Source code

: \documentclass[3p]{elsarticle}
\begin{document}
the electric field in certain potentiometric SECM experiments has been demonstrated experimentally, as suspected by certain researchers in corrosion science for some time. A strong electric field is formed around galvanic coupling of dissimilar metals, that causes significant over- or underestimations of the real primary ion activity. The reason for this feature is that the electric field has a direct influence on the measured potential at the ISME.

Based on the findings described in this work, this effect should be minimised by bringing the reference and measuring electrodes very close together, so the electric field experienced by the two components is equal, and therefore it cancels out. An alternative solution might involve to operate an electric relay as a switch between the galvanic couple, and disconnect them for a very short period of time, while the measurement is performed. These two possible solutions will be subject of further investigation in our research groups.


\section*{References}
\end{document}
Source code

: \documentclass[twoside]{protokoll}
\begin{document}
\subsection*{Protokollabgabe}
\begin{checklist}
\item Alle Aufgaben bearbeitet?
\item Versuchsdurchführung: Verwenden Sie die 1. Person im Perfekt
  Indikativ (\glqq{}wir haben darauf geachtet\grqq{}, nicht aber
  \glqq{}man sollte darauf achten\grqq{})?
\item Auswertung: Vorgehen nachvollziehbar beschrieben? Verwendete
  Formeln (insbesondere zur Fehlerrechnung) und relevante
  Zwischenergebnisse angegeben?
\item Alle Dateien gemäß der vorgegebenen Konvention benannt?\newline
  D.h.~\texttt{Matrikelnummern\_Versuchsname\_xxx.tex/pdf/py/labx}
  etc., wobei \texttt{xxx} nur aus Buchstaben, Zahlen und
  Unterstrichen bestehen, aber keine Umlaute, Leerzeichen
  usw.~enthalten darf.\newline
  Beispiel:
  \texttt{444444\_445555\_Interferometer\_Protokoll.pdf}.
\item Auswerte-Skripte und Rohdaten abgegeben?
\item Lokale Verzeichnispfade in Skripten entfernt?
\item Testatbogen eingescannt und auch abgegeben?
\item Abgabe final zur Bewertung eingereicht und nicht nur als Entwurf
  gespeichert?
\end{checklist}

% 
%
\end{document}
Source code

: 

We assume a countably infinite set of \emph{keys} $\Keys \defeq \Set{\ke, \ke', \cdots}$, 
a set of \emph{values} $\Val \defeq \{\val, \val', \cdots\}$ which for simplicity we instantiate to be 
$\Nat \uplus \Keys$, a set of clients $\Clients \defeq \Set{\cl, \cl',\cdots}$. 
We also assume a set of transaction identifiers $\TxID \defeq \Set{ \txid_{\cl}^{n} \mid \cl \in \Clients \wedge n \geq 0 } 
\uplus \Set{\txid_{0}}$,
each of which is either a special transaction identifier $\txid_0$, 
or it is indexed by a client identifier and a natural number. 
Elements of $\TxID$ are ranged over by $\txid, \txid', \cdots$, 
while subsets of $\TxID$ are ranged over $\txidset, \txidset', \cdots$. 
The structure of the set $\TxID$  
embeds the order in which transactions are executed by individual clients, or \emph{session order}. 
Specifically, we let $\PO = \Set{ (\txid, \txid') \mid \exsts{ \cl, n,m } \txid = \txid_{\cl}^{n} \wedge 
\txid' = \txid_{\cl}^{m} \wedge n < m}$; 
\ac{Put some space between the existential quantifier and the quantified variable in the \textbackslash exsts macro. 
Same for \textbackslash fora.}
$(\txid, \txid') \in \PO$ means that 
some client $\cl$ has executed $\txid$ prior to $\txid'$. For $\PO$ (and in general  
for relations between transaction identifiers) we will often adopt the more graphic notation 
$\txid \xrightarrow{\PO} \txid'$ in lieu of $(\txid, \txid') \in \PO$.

=======

**HOW TO COMPLETE THIS TASK:** Check each line of the material for the word "identifiers", then say how many have it. Give the number only.

**OUTPUT OF THE TASK:** 2